Don’t transportation and clean air have a great deal to do with one another in California?
Transportation policy is one of the most intersectional areas of governance, affecting everything from the job market to the air our children breathe. If our transportation system creates problems our “clean air agency” has to solve, shouldn’t the CTC and ARB work together?
AB 179 requires the governor to use every effort to appoint a diverse commission, including commissioners representing or working with communities burdened by high levels of pollution, including those with racially or ethnically diverse, or low-income, communities.. It also requires the CTC to meet twice a year with California Air Resources Board to collaborate on the implementation of transportation policy.
That first collaborative meeting is tomorrow, and CalBike will be there.
The state and the country have made strides in equality and civil rights, but injustice is apparent every day on our streets and in the halls of power that make transportation policy and investment decisions. Transportation is about more than getting around; it shapes neighborhoods, freedoms, benefits, and opportunities.
That’s why we led the effort to develop this letter to the Air Resources Board and the California Transportation Commission about their first joint meeting with our coalition partners, and why we’ll be issuing forthcoming comments emphasizing the need and incorporation of transportation justice into state policymaking. Our work builds off the decades of grassroots and grasstops organizing on environmental and transportation justice in the state.
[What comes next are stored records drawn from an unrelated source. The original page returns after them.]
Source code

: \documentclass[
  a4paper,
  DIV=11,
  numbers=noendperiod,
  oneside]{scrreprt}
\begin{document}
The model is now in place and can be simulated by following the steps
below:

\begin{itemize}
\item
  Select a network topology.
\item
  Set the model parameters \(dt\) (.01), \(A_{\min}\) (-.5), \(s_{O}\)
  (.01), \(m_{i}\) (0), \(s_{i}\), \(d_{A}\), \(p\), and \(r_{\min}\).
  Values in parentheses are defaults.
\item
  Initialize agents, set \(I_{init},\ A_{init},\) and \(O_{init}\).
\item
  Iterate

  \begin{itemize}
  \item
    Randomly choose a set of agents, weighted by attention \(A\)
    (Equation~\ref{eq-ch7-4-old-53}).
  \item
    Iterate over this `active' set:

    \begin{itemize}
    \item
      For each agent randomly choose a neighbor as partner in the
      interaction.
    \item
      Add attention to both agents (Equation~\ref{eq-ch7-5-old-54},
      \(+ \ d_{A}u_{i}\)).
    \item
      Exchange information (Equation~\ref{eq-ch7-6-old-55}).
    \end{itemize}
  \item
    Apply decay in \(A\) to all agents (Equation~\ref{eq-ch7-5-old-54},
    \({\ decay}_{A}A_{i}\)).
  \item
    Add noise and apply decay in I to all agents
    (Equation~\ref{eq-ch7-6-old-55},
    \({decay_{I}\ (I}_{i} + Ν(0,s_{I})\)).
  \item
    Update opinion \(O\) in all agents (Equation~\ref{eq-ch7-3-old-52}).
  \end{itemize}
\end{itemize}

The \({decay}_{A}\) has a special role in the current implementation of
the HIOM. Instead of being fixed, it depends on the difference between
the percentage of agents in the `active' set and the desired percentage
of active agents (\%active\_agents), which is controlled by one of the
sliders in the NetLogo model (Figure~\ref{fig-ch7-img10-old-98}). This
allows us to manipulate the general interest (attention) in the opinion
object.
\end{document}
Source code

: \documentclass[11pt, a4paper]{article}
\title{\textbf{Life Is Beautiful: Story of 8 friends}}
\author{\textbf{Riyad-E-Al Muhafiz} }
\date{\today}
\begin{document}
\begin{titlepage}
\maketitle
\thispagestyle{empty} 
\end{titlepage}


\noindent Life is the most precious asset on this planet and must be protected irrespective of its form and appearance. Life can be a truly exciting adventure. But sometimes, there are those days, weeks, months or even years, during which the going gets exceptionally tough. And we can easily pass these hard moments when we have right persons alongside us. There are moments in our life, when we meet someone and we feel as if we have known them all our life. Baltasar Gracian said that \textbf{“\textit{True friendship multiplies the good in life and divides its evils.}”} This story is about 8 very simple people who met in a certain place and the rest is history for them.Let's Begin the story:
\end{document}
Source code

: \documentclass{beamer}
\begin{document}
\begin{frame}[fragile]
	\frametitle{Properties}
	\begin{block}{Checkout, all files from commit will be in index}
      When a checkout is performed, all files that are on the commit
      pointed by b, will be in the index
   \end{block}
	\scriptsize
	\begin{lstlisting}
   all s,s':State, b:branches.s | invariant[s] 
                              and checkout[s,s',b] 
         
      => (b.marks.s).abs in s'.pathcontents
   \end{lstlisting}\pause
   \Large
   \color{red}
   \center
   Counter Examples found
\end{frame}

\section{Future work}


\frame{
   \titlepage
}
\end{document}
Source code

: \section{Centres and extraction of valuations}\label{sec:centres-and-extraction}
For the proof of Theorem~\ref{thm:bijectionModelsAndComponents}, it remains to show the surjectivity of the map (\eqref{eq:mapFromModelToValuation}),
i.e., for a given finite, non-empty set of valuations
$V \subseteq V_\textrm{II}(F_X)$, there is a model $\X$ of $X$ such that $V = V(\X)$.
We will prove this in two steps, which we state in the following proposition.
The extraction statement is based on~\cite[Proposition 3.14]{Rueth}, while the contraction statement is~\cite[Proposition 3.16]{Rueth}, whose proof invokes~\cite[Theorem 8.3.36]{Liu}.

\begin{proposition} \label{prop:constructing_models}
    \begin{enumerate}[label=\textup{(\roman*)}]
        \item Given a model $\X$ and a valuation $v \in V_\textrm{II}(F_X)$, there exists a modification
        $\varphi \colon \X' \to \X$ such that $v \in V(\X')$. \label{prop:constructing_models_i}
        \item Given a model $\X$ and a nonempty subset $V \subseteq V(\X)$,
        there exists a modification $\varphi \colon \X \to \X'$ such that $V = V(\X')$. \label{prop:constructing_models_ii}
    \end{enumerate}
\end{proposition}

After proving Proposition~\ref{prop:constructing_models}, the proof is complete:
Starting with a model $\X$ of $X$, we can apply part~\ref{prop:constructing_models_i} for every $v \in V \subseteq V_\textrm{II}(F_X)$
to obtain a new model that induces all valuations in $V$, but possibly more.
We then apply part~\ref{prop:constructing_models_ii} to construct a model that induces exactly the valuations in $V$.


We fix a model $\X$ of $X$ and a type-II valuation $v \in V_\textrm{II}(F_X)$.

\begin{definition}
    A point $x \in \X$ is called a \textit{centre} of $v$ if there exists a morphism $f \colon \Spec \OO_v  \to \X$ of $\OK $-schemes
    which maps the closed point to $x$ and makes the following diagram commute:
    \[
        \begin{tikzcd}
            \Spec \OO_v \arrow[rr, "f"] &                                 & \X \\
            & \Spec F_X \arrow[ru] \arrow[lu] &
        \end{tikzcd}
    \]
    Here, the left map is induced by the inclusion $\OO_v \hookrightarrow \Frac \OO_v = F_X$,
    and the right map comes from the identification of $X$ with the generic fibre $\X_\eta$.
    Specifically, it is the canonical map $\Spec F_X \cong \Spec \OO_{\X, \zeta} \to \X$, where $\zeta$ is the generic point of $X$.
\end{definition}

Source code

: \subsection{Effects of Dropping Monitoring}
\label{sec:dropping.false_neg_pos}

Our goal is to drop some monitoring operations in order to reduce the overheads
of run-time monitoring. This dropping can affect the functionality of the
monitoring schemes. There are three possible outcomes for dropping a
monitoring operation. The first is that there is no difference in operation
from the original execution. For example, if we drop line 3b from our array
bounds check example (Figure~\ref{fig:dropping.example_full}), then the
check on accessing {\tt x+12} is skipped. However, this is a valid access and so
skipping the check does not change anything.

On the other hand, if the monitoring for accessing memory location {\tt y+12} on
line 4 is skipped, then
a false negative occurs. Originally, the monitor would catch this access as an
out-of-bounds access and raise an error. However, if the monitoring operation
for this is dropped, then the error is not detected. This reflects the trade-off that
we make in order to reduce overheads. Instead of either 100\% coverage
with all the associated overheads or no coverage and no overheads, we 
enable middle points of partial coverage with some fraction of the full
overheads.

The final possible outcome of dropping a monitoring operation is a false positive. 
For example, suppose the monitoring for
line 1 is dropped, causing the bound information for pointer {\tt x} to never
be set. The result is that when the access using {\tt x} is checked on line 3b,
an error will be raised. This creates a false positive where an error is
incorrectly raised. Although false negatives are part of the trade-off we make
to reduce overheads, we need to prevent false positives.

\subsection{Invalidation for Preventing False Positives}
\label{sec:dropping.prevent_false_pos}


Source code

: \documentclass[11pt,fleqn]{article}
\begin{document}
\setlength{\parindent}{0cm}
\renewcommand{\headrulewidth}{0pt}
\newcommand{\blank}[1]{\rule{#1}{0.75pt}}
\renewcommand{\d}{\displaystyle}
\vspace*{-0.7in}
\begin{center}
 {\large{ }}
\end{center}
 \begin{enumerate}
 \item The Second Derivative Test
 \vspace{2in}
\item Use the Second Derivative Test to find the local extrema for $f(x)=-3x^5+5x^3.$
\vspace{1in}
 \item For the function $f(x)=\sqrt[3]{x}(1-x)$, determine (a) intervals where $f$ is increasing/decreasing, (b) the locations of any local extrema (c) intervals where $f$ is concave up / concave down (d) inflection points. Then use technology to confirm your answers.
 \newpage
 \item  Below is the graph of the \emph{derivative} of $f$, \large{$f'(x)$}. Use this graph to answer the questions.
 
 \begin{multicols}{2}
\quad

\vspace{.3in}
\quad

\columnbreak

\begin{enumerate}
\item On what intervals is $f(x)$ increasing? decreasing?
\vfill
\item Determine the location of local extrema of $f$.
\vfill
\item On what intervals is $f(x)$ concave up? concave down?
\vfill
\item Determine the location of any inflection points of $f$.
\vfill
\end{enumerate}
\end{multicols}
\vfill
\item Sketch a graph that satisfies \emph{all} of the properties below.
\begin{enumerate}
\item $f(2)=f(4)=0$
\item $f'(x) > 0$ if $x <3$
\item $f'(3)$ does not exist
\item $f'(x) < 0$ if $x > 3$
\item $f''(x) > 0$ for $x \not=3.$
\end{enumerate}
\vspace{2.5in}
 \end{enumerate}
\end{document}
We believe a transportation justice framework is fundamental not only to improving bike, walking, and transit use across our state, but also for meeting ambitious state goals of reducing Vehicle Miles Traveled (VMT), greenhouse gas reduction, improved air quality, and of course cleaner zero-emission freight. We stand in full support of our partners who advocate for the above and strongly believe transportation justice encompassess a platform that is mutually inclusive.
If you’re in Sacramento tomorrow, please come to the public meeting and make your values heard!